When the U.S. masters hockey team, headed for the Maccabiah Games in Israel this summer, gathered at an ice rink in Warminster for the team’s first practices in March, goalie Jon Hodes recalled it took less than 10 minutes before he felt like he knew everyone.
“I think you gotta clarify,” Joshua Petersohn said with a wad of tobacco wedged in the side of his mouth and a dip cup on a conference room table. “That was the best locker room I’ve ever been in.”
Petersohn, a real estate developer, and Hodes, a graphic designer and art director, had joined two other local players at an office in Conshohocken to talk about their experience leading up to the Maccabiah Games in Israel in July.
The quadrennial games, billed as the Jewish Olympics, are bringing hockey back after a 16-year hiatus.
The players all agreed that there was something special about that first team practice. It was the kinship felt among the men, mostly strangers, ages 40 and up, five from the Philadelphia area and the rest from California, Arizona, Florida and Michigan, among other states.

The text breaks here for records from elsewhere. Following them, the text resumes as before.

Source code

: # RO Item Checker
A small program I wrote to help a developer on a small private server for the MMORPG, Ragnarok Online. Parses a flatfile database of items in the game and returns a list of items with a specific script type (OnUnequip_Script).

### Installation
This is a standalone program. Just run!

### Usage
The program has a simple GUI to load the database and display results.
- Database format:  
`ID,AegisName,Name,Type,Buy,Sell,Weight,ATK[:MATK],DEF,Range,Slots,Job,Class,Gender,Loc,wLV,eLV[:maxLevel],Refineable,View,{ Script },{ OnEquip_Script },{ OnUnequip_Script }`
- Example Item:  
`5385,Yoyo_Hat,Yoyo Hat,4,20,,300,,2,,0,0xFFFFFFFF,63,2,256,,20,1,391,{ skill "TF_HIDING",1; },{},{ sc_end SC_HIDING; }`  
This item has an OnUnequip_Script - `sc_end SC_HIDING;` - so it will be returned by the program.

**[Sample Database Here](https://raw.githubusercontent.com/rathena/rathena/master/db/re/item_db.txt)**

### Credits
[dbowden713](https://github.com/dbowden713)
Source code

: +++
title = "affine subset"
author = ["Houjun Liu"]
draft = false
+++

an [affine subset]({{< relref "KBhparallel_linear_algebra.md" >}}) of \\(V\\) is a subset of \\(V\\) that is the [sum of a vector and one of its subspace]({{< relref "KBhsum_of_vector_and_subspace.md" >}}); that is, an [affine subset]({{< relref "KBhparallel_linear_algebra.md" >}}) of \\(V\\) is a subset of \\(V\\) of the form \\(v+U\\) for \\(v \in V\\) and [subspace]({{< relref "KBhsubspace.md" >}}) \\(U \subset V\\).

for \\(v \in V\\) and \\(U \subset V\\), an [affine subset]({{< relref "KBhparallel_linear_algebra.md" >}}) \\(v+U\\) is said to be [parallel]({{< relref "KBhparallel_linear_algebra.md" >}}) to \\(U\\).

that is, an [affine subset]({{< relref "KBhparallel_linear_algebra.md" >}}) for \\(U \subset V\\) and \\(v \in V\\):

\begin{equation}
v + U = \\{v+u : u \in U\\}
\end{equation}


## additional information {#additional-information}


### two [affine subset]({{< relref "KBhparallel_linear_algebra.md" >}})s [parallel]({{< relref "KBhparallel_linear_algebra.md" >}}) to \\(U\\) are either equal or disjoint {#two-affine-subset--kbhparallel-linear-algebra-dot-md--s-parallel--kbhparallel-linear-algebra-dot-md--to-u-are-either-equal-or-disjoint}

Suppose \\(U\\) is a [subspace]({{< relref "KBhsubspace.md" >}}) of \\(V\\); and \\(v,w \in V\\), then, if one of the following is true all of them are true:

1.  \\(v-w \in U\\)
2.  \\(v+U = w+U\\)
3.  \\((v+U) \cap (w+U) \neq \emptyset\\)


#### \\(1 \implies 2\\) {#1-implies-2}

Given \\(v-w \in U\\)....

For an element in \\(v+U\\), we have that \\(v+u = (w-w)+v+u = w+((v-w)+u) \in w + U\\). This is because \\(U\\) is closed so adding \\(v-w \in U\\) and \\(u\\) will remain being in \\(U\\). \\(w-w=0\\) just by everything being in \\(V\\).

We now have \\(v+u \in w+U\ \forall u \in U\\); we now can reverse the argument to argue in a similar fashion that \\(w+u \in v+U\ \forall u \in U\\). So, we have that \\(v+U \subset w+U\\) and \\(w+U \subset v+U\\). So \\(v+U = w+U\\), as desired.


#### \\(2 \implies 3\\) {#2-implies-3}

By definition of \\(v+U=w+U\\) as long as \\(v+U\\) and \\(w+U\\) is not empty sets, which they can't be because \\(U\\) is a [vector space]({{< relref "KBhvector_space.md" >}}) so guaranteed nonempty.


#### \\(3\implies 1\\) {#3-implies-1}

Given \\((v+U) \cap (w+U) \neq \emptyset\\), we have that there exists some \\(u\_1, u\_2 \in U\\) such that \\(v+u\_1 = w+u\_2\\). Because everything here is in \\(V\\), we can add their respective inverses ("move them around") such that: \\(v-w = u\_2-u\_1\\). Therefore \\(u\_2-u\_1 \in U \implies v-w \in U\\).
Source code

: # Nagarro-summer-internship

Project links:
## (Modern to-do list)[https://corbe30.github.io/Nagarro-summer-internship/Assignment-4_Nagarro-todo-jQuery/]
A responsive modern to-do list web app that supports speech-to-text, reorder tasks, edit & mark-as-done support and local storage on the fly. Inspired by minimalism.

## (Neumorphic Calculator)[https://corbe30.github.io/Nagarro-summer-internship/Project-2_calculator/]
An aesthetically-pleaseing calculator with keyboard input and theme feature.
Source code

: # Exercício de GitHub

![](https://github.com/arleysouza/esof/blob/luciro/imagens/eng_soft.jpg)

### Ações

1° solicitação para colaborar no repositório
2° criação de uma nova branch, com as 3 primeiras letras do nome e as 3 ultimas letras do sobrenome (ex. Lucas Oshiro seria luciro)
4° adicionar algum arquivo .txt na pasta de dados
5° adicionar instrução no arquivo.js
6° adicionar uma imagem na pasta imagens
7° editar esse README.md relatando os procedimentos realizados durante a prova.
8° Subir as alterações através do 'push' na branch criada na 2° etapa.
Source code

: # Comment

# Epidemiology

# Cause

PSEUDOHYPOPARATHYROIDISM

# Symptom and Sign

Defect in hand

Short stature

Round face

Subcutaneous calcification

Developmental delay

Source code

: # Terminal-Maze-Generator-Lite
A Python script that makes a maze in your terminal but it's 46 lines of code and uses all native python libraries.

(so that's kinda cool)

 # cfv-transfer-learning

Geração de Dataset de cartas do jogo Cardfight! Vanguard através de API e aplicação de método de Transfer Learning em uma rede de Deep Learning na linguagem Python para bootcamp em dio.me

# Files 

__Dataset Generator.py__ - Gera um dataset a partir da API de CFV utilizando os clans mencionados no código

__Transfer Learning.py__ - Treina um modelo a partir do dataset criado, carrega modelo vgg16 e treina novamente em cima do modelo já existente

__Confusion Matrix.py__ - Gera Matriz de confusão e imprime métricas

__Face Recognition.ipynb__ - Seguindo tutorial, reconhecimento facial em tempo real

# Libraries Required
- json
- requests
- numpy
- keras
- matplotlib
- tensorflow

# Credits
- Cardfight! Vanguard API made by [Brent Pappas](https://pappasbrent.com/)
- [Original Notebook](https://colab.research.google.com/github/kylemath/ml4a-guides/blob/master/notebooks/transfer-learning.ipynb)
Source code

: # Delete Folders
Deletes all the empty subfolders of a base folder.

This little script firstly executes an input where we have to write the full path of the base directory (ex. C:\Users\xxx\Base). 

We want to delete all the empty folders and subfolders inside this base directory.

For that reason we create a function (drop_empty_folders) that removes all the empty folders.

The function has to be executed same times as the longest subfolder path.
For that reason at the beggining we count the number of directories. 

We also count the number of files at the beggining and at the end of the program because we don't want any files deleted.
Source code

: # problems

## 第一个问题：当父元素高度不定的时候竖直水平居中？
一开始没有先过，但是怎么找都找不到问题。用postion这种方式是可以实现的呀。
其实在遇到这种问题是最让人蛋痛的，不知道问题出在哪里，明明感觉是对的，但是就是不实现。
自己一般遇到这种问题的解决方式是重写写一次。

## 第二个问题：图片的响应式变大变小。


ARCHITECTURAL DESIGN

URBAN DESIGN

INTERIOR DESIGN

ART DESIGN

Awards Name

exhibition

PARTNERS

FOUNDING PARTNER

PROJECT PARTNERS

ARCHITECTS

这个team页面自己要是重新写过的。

Such bonding among hockey players is not unusual. Hockey has always had a different aura compared to other American sports, partially because of the hassle, expense and physical toll involved. (Practices are almost always held when it’s dark outside, early in the morning or late at night.)
But what distinguished this team’s first gathering was the fact that they were surrounded by all Jews, including one rabbi, when most of them were accustomed to being the only Jew on other hockey teams they’d played for.
“Historically, typically, generally, you’re in a room with Catholics, the one Jew on a team, so it’s strangely comfortable,” Hodes, 40, a resident of West Conshohocken, said as the others nodded in agreement.
“At least around Philadelphia, you had Jewish basketball leagues. We never had that for hockey. You couldn’t get 10 guys together, you couldn’t get a minyan together, let alone a penalty kill,” said the 46-year-old Petersohn, who has played since he was 6 years old and was on a semi-pro team for parts of two seasons.
Peter Levitt, a defensemen who grew up playing in Canada, recalled that as the players were putting on their gloves and pads for their first practice that Friday evening, someone gave their rabbinic teammate, who’s from Arizona, a candle to light and asked him to lead them in Shabbat prayers.
“I’ve had priests give us talks before, I’ve had all sorts of religious direction, never have I had a rabbi in the locker room,” said Petersohn. “I would equate it to that feeling you get in Israel, when you get off the plane and you feel like, ‘I belong.’ ”
“When you say kibitz, people don’t say, ‘What’s that?’ ” said Levitt, 52, who now lives in Bala Cynwyd and works as an executive recruiter.
“Our coach at the time said, ‘Let’s stop the kibitzing, and let’s get back to practice,’ I was like, ‘Are we gonna have Nova sandwiches after this?’ I’m not used to this,” said Petersohn.
Matt Steinberg, a financial adviser and forward on the team, said the players had shared their experiences of facing anti-Semitism when they were growing up.
He attended Cheltenham High School, where there were actually a number of Jews on the team, and said that he and Jewish teammates decided not to put last names on their jerseys to avoid being targeted by opponents.
“I think, for us, connecting Judaism with our passion, ice hockey, is a match made in heaven, not to be sentimental about it,” said Steinberg, 42, a resident of Ft. Washington.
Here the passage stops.